Since 1990, the U.S. has exported over $152 billion worth of weapons to states around the world. That accounts for two thirds of all arms exports and is double what the entire European Union has managed. Under Reagan, Bush I , Clinton and Bush II, arms sales have climbed steeply and have pushed the big three - Boeing, Lockheed Martin and Northrop Grumman, the three top arms-producing companies in the world - into the upper reaches of every single index of top companies. Fuelling this has been defense industry lobbying estimated at $49.5 million in 1997 alone and at least $14 million in campaign contributions in each election cycle. The returns are huge - although foreign military sales account for less than 5% of each company's revenue, the total sales figure of around $2.7 billion is not to be sneezed at. Nor, of course, is the quid-pro-quo that the arms companies get from politicians who use arms sales as diplomatic leverage or rewards. Altogether, the value of US military sales, production and contracts, both foreign and domestic, in the post-cold war era (1992-present) has averaged $94.1 billion a year.

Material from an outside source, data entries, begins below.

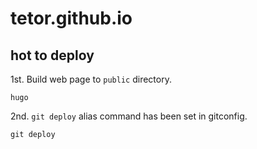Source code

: # tetor.github.io

## hot to deploy

1st. Build web page to `public` directory.

    hugo

2nd. `git deploy` alias command has been set in gitconfig.

    git deploy
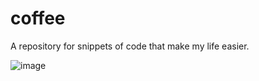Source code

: # coffee

A repository for snippets of code that make my life easier.

![image](https://user-images.githubusercontent.com/18099289/36937575-b46bd15e-1f15-11e8-924e-157f01e95f31.png)
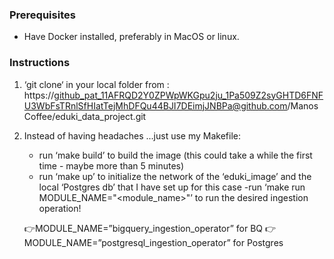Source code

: ### Prerequisites 
- Have Docker installed, preferably in MacOS or linux.

### Instructions 
 
 1. ‘git clone‘ in your local folder from :
 https://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@github.com/ManosCoffee/eduki_data_project.git 

2. Instead of having headaches ...just use my Makefile: 
    - run ‘make build’ to build the image (this could take a while the first time - maybe more than 5 minutes)
    - run ‘make up’ to initialize  the network of the ‘eduki_image’ and the local ‘Postgres db’ that I have set up for this case
     -run ‘make run MODULE_NAME="<module_name>"’ to run the desired ingestion operation!  

     
    👉MODULE_NAME=”bigquery_ingestion_operator” for  BQ 
    👉MODULE_NAME=”postgresql_ingestion_operator” for Postgres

Not surprising, then, that U.S. arms manufacturers have long been anxious to capture their lion's share of the money available from the Indian sub-continent, where a long-standing hostility between nuclear powers India and neighbouring Pakistan has erupted into full-scale war four times since the partition of Pakistan from India in 1947. India also has another local nuclear nation to watch out for - China, who fought a short border war with India in 1962 over the disputed Himalayan district of Aksai Chin. Indian opinion often sees these two threats as working hand-in-hand together to India's detriment. Witness this op-ed from today's Indian Express:
Furthermore, we should not forget even for a moment the fact of China’s collusion with Pakistan on all fronts — political, military, strategic and, above all, in the nuclear/missile fields. It is good to remind ourselves that Pakistan gave away thousands of square kilometres of “Indian” territory to the then acknowledged enemy state of China, which enabled the latter to build the Aksai Chin highway connecting Tibet and its own territory to the north and east of Ladakh. This has facilitated China’s reign of repression in Tibet. As a quid pro quo, Pakistan was accorded a special place in the Chinese scheme of fishing in the troubled waters of South Asia.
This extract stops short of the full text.